Lines holding the string "images" are the ones to copy from this listing.

Recorded information
════
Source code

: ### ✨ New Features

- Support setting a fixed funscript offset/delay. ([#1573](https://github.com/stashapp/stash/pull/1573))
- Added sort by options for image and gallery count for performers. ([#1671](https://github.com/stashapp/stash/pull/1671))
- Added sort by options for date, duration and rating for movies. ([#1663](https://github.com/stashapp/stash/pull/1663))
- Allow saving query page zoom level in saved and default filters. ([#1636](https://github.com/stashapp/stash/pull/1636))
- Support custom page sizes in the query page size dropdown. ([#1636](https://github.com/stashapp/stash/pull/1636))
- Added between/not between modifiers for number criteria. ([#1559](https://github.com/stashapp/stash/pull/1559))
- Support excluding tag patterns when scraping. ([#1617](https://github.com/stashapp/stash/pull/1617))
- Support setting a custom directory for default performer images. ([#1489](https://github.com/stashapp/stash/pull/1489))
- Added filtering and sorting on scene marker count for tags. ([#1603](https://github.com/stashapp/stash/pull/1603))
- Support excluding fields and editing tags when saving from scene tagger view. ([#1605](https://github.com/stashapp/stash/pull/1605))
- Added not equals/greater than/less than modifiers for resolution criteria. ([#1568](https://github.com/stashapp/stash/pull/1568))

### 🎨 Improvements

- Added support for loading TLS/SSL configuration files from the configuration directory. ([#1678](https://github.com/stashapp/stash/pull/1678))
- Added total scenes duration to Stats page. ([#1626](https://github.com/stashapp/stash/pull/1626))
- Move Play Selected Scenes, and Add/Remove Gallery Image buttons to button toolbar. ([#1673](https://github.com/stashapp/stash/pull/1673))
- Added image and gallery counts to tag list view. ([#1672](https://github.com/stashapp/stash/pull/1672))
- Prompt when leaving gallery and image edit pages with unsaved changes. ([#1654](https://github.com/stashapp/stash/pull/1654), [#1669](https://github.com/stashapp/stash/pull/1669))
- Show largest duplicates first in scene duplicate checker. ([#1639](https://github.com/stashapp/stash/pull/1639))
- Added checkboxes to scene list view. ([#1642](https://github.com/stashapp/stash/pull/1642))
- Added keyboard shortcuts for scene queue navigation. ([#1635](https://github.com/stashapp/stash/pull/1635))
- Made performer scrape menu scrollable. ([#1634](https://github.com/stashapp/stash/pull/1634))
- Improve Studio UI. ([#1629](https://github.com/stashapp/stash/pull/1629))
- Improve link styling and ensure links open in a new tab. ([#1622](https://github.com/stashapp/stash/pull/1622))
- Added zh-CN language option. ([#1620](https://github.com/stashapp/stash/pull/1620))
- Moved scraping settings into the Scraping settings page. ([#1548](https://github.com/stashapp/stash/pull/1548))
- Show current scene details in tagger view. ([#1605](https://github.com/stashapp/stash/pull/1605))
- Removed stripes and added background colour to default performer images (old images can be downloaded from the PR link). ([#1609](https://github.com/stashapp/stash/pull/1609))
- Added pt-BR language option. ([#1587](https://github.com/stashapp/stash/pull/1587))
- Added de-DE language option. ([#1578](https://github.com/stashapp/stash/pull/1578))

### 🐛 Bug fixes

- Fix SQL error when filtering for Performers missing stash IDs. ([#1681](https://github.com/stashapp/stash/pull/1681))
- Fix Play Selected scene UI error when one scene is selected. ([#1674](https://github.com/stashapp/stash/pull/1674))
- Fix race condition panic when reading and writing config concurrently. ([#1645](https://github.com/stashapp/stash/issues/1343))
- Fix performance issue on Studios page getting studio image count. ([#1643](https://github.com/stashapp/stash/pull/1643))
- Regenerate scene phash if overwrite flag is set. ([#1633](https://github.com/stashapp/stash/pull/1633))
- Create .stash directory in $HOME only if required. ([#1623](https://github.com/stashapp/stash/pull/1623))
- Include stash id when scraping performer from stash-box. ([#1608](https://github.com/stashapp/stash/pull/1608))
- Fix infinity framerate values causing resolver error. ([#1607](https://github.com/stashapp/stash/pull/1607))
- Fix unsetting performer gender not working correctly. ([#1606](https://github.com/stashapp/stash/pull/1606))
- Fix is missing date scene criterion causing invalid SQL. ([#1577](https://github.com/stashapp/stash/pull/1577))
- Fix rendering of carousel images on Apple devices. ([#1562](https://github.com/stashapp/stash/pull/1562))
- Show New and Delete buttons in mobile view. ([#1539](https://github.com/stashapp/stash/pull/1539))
════
Task response
- Support setting a custom directory for default performer images. ([#1489](https://github.com/stashapp/stash/pull/1489))
- Removed stripes and added background colour to default performer images (old images can be downloaded from the PR link). ([#1609](https://github.com/stashapp/stash/pull/1609))
- Fix rendering of carousel images on Apple devices. ([#1562](https://github.com/stashapp/stash/pull/1562))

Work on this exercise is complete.